Les indijeunes
par Voris : compte fermé
jeudi 30 novembre 2006
« Indijeunes » est le nom que je propose pour désigner les personnes qui sont à la fois pauvres, jeunes et dont l’origine immigrée (« indigène » étranger) est extérieurement visible. Ce terme très générique permettrait d’éviter la focalisation de l’opinion publique sur le groupe social des jeunes Maghrébins. Etre « indijeune », c’est à la fois présenter des signes apparents d’origine étrangère et être jeune, « jeune » évidemment dans le sens péjoratif : celui qui pose problème à la société, qui s’oppose à elle, voire qui habite simplement dans une banlieue « chaude ». Etre « indijeune », c’est cumuler les handicaps dans la recherche d’emploi, dans le logement ou l’accès aux soins, et plus généralement dans la vie quotidienne en général.
Evidemment, cette appellation d’indijeunes n’a rien d’une notion sociologique reconnue. C’est une dénomination créée de toute pièce pour étayer mon propos.

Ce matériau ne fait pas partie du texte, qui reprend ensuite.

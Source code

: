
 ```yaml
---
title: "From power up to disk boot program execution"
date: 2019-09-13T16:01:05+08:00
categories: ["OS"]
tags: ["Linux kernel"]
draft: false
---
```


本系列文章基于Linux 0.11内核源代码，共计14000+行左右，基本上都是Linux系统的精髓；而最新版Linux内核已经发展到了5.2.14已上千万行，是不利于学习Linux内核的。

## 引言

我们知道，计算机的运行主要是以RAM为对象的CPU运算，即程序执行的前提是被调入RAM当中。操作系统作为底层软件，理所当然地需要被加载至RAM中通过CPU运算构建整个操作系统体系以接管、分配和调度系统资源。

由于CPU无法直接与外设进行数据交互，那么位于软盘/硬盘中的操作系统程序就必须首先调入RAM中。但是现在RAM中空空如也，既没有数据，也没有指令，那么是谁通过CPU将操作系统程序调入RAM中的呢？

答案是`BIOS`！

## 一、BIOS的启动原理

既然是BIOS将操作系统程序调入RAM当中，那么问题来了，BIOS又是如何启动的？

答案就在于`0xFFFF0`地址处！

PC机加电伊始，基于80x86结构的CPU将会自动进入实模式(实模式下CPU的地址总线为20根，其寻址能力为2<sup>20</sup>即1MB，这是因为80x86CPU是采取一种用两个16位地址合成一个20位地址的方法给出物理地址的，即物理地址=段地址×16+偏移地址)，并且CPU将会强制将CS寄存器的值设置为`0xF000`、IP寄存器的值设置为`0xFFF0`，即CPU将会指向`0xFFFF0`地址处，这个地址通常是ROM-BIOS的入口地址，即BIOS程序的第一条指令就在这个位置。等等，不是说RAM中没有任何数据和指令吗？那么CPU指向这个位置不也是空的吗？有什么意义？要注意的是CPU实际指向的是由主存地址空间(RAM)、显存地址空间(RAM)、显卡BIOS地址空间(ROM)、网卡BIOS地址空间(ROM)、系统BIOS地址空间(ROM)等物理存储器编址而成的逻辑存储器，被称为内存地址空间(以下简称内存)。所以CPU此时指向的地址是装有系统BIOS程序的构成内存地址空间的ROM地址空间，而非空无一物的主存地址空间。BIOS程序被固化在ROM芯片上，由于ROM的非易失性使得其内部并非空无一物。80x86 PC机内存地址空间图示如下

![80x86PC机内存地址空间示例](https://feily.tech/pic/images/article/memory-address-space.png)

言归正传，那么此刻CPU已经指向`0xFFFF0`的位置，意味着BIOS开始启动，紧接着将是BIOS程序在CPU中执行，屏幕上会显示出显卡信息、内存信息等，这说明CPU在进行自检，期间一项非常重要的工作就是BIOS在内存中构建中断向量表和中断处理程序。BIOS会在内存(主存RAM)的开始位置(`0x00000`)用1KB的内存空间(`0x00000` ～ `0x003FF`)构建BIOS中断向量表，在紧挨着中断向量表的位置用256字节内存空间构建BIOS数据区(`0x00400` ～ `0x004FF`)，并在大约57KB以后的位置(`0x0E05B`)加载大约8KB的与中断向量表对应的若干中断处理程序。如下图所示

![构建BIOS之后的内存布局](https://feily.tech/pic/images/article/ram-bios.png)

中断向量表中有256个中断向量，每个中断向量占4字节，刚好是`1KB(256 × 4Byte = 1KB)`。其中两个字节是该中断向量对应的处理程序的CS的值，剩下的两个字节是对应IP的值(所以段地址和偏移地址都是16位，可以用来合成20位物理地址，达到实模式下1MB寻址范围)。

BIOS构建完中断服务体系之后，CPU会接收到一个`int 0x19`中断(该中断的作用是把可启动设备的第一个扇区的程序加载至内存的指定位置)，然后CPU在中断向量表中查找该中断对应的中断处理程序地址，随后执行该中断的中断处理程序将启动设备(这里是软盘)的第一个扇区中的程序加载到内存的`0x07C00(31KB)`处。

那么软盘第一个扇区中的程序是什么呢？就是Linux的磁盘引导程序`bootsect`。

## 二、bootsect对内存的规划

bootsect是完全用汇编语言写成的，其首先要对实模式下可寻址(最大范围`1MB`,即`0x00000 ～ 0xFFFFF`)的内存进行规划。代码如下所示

Mais le groupe social des « jeunes Maghrébins » a-t-il une plus forte légitimité sociologique, une meilleure pertinence ? Cette qualification n’est-elle pas source de stigmatisation et de renforcement des préjugés ? La notion de racisme étant appréhendée aujourd’hui sous le vocable plus large de discrimination, pourquoi ne pas étendre aussi les catégories ?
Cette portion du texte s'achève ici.